Türk Sineması yurt dışında gerçekleşen festivallerdeki yükselişini hız kaybetmeden sürdürüyor. Dünyanın en önemli festivallerinden biri olan Montreal Dünya Film Festivali’nde bu yıl 5 Türk filmiyle boy göstereceğiz. Filmlerimiz, bu yıl 34.’sü düzenlenen festivalin ‘Dünya Sinemasına Bakış’ bölümünde izleyiciyle buluşacak. 6 Eylül’de sonlanacak festivalde toplamda 400 film gösterilecek. Peki festivalde hangi Türk filmleri yer alıyor?
29 Eylül’de Türkiye’de gösterime girecek “Turquaze” bu filmlerden biri. Yönetmenliğini Kadir Balcı’nın üstlendiği filmde babaları vefat eden üç erkek kardeşin hikayesini anlatılıyor. Bu üç kardeşten her biri farklı özelliğe sahip. Kardeşlerin en küçüğü olmasına rağmen baba rolünü üstlenen Bora kirli işlere bulaşıyor. Fakat senaryo ortanca kardeş Timur etrafında dönüyor. Timur, bir zamanlar babasının rüyası olan bir müzik bandosunda trompet çalmaya çalışıyor. Anlaşılan naif bir aile öyküsü izleyeceğiz.

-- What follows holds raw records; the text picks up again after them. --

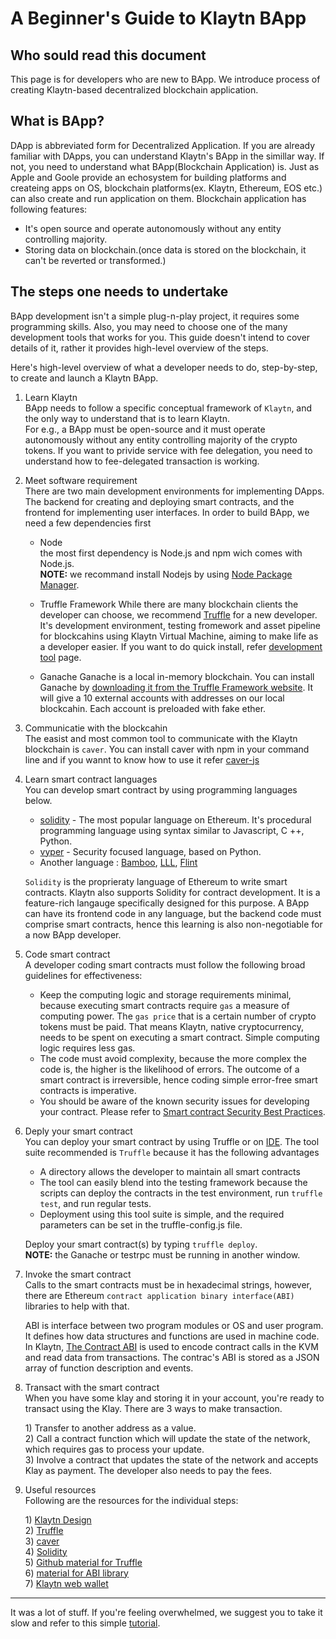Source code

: # A Beginner's Guide to Klaytn BApp

## Who sould read this document
This page is for developers who are new to BApp. We introduce process of creating Klaytn-based decentralized blockchain application.

## What is BApp?
DApp is abbreviated form for Decentralized Application. If you are already familiar with DApps, you can understand Klaytn's BApp in the simillar way. If not, you need to understand what BApp(Blockchain Application) is. Just as Apple and Goole provide an echosystem for building platforms and createing apps on OS, blockchain platforms(ex. Klaytn, Ethereum, EOS etc.) can also create and run application on them. Blockchain application has following features:
* It's open source and operate autonomously without any entity controlling majority.
* Storing data on blockchain.(once data is stored on the blockchain, it can't be reverted or transformed.)

## The steps one needs to undertake
BApp development isn't a simple plug-n-play project, it requires some programming skills. Also, you may need to choose one of the many development tools that works for you. This guide doesn't intend to cover details of it, rather it provides high-level overview of the steps.

Here's high-level overview of what a developer needs to do, step-by-step, to create and launch a Klaytn BApp.

1. Learn Klaytn  
BApp needs to follow a specific conceptual framework of `Klaytn`, and the only way to understand that is to learn Klaytn.  
For e.g., a BApp must be open-source and it must operate autonomously without any entity controlling majority of the crypto tokens. If you want to privide service with fee delegation, you need to understand how to fee-delegated transaction is working.

2. Meet software requirement  
There are two main development environments for implementing DApps. The backend  for creating and deploying smart contracts, and the frontend for implementing user interfaces. In order to build BApp, we need a few dependencies first

    * Node  
    the most first dependency is Node.js and npm wich comes with Node.js.  
    **NOTE:** we recommand install Nodejs by using [Node Package Manager](https://nodejs.org/en/).

    * Truffle Framework
    While there are many blockchain clients the developer can choose, we recommend [Truffle](https://www.trufflesuite.com/truffle) for a new developer. It's development environment, testing fromework and asset pipeline for blockcahins using Klaytn Virtual Machine, aiming to make life as a developer easier.
    If you want to do quick install, refer [development tool](../quick-start/install-development-tools.md) page.

    * Ganache
    Ganache is a local in-memory blockchain. You can install Ganache by [downloading it from the Truffle Framework website](https://www.trufflesuite.com/ganache). It will give a 10 external accounts with addresses on our local blockcahin. Each account is preloaded with fake ether.

3. Communicatie with the blockcahin  
The easist and most common tool to communicate with the Klaytn blockchain is `caver`. You can install caver with npm in your command line and if you wannt to know how to use it refer [caver-js](../../bapp/sdk/caver-java/porting-from-web3j.md)

4. Learn smart contract languages  
You can develop smart contract by using programming languages below.
    * [solidity](https://solidity.readthedocs.io/en/v0.5.6/) - The most popular language on Ethereum. It's procedural programming language using syntax similar to Javascript, C ++, Python.
    * [vyper](https://vyper.readthedocs.io/en/v0.1.0-beta.12/) - Security focused language, based on Python.  
    * Another language : [Bamboo](https://github.com/pirapira/bamboo), [LLL](https://lll-docs.readthedocs.io/en/latest/lll_introduction.html), [Flint](https://docs.flintlang.org)

     `Solidity` is the proprieraty language of Ethereum to write smart contracts. Klaytn also supports Solidity for contract development. It is a feature-rich langauge specifically designed for this purpose. A BApp can have its frontend code in any language, but the backend code must comprise smart contracts, hence this learning is also non-negotiable for a now BApp developer.

5. Code smart contract  
A developer coding smart contracts must follow the following broad guidelines for effectiveness:

    * Keep the computing logic and storage requirements minimal, because executing smart contracts require `gas` a measure of computing power. The `gas price` that is a certain number of crypto tokens must be paid. That means Klaytn, native cryptocurrency, needs to be spent on executing a smart contract. Simple computing logic requires less gas.
    * The code must avoid complexity, because the more complex the code is, the higher is the likelihood of errors. The outcome of a smart contract is irreversible, hence coding simple error-free smart contracts is imperative.
    * You should be aware of the known security issues for developing your contract. Please refer to [Smart contract Security Best Practices](https://consensys.github.io/smart-contract-best-practices/).

6. Deply your smart contract  
    You can deploy your smart contract by using Truffle or on [IDE](https://ide.klaytn.com/). The tool suite recommended is `Truffle` because it has the following advantages
    * A directory allows the developer to maintain all smart contracts
    * The tool can easily blend into the testing framework because the scripts can deploy the contracts in the test environment, run `truffle test`, and run regular tests.
    * Deployment using this tool suite is simple, and the required parameters can be set in the truffle-config.js file.   

    Deploy your smart contract(s) by typing `truffle deploy`.  
    **NOTE:**  the Ganache or testrpc must be running in another window.

7. Invoke the smart contract  
    Calls to the smart contracts must be in hexadecimal strings, however, there are Ethereum `contract application binary interface(ABI)` libraries to help with that.   

    ABI is interface between two program modules or OS and user program. It defines how data structures and functions are used in machine code. In Klaytn, [The Contract ABI]((https://solidity.readthedocs.io/en/v0.5.6/abi-spec.html)) is used to encode contract calls in the KVM and read data from transactions. The contrac's ABI is stored as a JSON array of function description and events.

8. Transact with the smart contract  
    When you have some klay and storing it in your account, you're ready to transact using the Klay. There are 3 ways to make transaction.

    1\) Transfer to another address as a value.  
    2\) Call a contract function which will update the state of the network, which requires gas to process your update.   
    3\) Involve a contract that updates the state of the network and accepts Klay as payment. The developer also needs to pay the fees.

9. Useful resources  
Following are the resources for the individual steps:  

    1\) [Klaytn Design](../../klaytn/design/README.md)  
    2\) [Truffle](https://github.com/trufflesuite/ganache-cli)  
    3\) [caver](../../bapp/sdk/README.md)  
    4\) [Solidity](https://solidity.readthedocs.io/en/v0.5.11/introduction-to-smart-contracts.html)  
    5\) [Github material for Truffle](https://github.com/trufflesuite/truffle)  
    6\) [material for ABI library](https://solidity.readthedocs.io/en/v0.5.11/introduction-to-smart-contracts.html)  
    7\) [Klaytn web wallet](https://wallet.klaytn.com/)

---
It was a lot of stuff. If you're feeling overwhelmed, we suggest you to take it slow and refer to this simple [tutorial](../../bapp/tutorials/bapp-on-baobab-video-lecture/1.-introduction.md).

Festivaldeki filmlerden bir diğeri ülkemizde de 2009’un sonunda gösterime giren fakat pek de rağbet görmeyen bir Serdar Akar filmi; “Gecenin Kanatları”. Başrollerinde Beren Saat, Murat Ünalmış ve Erkan Petekkaya’nın rol aldığı film daha çok Beren Saat’in galaya katılmamasıyla konuşulmuştu.
1 Ekim’i heyecanla beklememe sebep olan Selim Demirdelen’in filmi “Kavşak” da festivalde gösterilecek. Güven Kıraç, Sezin Akbaşoğulları, Umut Kurt ile Cengiz Bozkurt’un oynadığı filmin konusu şöyle: Güven, bir muhasebe şirketinde şef olarak çalışmaktadır. Mutlu bir evliliği, her şeyden çok sevdiği bir kızı vardır. Kızı da ona çok düşkündür. Güven sıradan bir günün ardından şirketten çıkar, otobüse biner. Evinin bulunduğu ıssız sokak boyunca yürür, oturduğu üç katlı apartmanın önüne gelir. Dairesine girer, üstünü çıkarır, yüzünü yıkar, salondaki kanepeye oturur. Salon boştur. Ev boştur.
2009’un sonlarında az sayıda salonda gösterime girdiğinden çoğumuzun bilmediği Hakkı Kurtuluş ve Melik Saraçoğlu’nun yönettiği “Orada” da festivalde gösterilecek. Filmin başrollerinde Dolunay Soysert, Sinan Tuzcu, Erol Günaydın ile Füsun Erbulak bulunuyor. Her ne kadar henüz izleyemesem de, ilgi göreceğine inandığım filmin konusu şöyle: 65 yaşındaki anne, huzurevinde yaşamına son vermiş, 36 yaşındaki abla annesinin vefatıyla sarsılmıştır. 32 yaşındaki erkek kardeş de yıllardır dönmediği ülkesine dönmüştür. Abla-kardeş annelerini defnederler, Büyükada münzevî bir yaşam sürmekte olan 71 yaşındaki babalarını bulurlar. Bir araya gelen aile fertleri, o güne dek konuşamadıklarını konuşurlar.
Cannes Film Festivali’nden ödülle dönen Serge Avedikian imzalı “Hayırsız Ada“, Montreal’de gösterilecek iddialı Türk filmlerinden. “Hayırsız Ada”, Haziran ayında ülkemizde düzenlenen Documentarist’te gösterilmişti. Filmin en büyük özelliği animasyon olması. Filmin prodüksiyonu Ron Dyens, Aurelia Previeu, Helene Vayssieres, Xavier Julliot ve Osman Kavala’ya ait. Sıra dışı bir üslupla anlatılan filmde 1910 yılı İstanbul’u anlatılıyor. Dönemin yeni hükümeti batılı bir sosyal hayat tarzını model almaktadır. Yetkililer şehrin sokaklarında dolaşan köpeklerden kurtulmak için Avrupalı uzmanlardan görüş alırlar. Ancak sonunda, İstanbul’da yaşayan 30.000 sokak köpeğini kendi yöntemleriyle ortadan kaldırmaya ve ıssız bir adaya sürmeye karar verirler.
Umarım gösterilen tüm filmlerimiz büyük alkış alır.